Reporter staff
Native Americans and supporters gathered Saturday afternoon at Les Gove Park in a ceremonial protest of a four-state, $3.8 billion oil pipeline that the Standing Rock Sioux Tribe says would cross its ancestral burial grounds and threaten its water supply in North Dakota.
Auburn’s Sarah Blum, a Vietnam War veteran, nurse psychotherapist and activist, helped organize the event with Deborah Guerrero, an Alaskan Tlingit Tribe native, ceremonialist, activist and social worker at Muckleshoot Indian Child Welfare.
“It’s an opportunity to bring tribes together,” Blum said at the peaceful demonstration. “We are pulling together a ceremony with as many drums as we can call in and people willing to drum, sing and pray full heart and in spiritual connection to the many tribes gathered at the Sacred Stone Spirit Camp protesting the pipeline.”
Tribes throughout Washington and the Northwest gathered at remote Cannon Ball, N.D., this weekend to join a peaceful occupation of ancestral lands, where the tribe seeks an injunction to stop construction of an oil pipeline until its waters and cultural resources are protected.

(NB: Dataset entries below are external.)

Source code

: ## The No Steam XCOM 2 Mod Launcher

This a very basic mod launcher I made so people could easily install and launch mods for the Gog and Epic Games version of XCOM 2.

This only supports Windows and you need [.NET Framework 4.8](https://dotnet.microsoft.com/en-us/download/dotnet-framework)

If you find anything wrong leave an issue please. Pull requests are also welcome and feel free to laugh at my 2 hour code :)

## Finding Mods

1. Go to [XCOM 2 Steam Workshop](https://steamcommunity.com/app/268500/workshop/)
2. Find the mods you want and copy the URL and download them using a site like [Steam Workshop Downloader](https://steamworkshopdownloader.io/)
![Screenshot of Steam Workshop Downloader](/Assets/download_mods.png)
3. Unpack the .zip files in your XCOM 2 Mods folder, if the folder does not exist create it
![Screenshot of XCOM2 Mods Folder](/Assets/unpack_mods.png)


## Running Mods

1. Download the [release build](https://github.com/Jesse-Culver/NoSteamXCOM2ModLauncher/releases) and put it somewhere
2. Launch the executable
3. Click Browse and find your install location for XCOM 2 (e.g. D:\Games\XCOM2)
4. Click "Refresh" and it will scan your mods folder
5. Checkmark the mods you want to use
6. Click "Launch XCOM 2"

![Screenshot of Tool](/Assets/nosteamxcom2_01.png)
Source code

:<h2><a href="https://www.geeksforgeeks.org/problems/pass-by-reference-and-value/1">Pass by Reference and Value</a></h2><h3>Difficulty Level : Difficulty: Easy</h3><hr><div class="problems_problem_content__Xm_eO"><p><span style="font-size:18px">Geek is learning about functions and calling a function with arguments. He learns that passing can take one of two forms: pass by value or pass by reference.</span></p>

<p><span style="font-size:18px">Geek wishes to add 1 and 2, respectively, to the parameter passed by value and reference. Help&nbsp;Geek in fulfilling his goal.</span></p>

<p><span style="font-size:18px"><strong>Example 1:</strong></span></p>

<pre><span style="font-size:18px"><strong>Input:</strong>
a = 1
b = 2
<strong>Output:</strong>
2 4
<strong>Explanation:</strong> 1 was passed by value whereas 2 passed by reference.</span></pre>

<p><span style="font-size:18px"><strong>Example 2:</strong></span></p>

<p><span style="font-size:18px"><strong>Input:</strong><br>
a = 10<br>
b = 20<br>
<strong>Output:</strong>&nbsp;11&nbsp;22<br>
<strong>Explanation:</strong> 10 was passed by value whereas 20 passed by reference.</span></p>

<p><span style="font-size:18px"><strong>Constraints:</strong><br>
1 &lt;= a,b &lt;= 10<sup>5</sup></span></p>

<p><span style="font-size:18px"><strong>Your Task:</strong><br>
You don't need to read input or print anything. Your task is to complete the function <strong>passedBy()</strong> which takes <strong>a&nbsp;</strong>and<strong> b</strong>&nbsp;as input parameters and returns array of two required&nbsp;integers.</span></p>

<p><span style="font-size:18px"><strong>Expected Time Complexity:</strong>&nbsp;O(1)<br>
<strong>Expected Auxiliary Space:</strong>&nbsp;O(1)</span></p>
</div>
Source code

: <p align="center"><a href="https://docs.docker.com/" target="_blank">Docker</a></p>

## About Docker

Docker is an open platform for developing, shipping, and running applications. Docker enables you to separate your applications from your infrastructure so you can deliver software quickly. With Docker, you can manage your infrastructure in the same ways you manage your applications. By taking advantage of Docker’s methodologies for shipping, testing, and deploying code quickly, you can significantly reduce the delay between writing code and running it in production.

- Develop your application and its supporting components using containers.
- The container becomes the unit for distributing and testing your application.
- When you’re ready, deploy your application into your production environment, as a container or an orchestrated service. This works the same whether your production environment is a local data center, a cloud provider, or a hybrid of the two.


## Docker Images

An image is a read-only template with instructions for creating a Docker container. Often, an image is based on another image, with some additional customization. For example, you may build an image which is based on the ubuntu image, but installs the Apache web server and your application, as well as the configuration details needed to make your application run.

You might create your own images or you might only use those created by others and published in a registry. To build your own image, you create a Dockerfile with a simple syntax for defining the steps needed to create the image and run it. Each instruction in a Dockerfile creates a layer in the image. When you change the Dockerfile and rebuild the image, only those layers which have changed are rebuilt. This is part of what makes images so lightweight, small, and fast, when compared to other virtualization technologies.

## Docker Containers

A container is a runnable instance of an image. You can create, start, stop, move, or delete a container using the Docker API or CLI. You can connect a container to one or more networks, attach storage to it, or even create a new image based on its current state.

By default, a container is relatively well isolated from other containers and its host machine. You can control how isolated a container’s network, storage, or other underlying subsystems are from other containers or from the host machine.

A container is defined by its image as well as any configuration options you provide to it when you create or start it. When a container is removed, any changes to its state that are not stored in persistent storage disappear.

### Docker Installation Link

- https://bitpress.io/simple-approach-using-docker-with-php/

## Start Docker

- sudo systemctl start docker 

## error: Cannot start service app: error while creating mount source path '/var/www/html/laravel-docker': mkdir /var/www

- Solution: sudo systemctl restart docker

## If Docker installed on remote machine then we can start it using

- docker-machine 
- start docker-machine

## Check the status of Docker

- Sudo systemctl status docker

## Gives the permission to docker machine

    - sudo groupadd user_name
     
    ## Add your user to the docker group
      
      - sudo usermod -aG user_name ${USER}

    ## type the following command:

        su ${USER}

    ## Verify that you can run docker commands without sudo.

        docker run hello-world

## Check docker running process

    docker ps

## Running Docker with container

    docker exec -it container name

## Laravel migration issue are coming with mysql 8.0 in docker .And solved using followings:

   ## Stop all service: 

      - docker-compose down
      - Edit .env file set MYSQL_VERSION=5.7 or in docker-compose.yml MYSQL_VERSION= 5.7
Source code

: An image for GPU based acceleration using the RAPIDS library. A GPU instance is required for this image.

A protest over the pipeline in North Dakota turned violent Saturday after Native American tribal officials accused construction crews of destroying burial and cultural sites on private land.
The proposed pipeline would carry 470,000 barrels of Bakken crude oil a day along a 1,172-mile route from the North Dakota region through South Dakota and Iowa into Illinois.
At least eight tribes from the state – the Lummi Nation, Puyallup, Nisqually Indian, the Yakama Nation, the Swinomish Indian Tribal Community, Suquamish, Lower Elwha Klallam, and Hoh Tribe — joined the demonstration in North Dakota.